───── RECORDS ─────
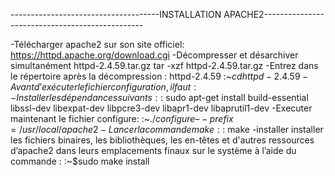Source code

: -------------------------------------INSTALLATION APACHE2------------------------------------------------

-Télécharger apache2 sur son site officiel: https://httpd.apache.org/download.cgi
-Décompresser et désarchiver simultanément httpd-2.4.59.tar.gz
	tar -xzf httpd-2.4.59.tar.gz
-Entrez dans le répertoire après la décompression : httpd-2.4.59
	:~$cd httpd-2.4.59
-Avant d’exécuter le fichier configuration, il faut :
	-Installer les dépendances suivants :
	:~$sudo apt-get install build-essential libssl-dev libexpat-dev libpcre3-dev libapr1-dev libaprutil1-dev
	-Executer maintenant le fichier configure:
	:~$./configure –-prefix=/usr/local/apache2
-Lancer la commande make :
	:~$make
-installer installer les fichiers binaires, les bibliothèques, les en-têtes et d'autres ressources d’apache2 dans leurs emplacements finaux sur le système à l’aide du commande :
	:~$sudo make install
─────
— HOW TO COMPLETE THIS TASK —
From the listing above, print every entry precisely and drop the pictures.

— EXERCISE SOLUTION —
Source code

: -------------------------------------INSTALLATION APACHE2------------------------------------------------

-Télécharger apache2 sur son site officiel: https://httpd.apache.org/download.cgi
-Décompresser et désarchiver simultanément httpd-2.4.59.tar.gz
	tar -xzf httpd-2.4.59.tar.gz
-Entrez dans le répertoire après la décompression : httpd-2.4.59
	:~$cd httpd-2.4.59
-Avant d’exécuter le fichier configuration, il faut :
	-Installer les dépendances suivants :
	:~$sudo apt-get install build-essential libssl-dev libexpat-dev libpcre3-dev libapr1-dev libaprutil1-dev
	-Executer maintenant le fichier configure:
	:~$./configure –-prefix=/usr/local/apache2
-Lancer la commande make :
	:~$make
-installer installer les fichiers binaires, les bibliothèques, les en-têtes et d'autres ressources d’apache2 dans leurs emplacements finaux sur le système à l’aide du commande :
	:~$sudo make install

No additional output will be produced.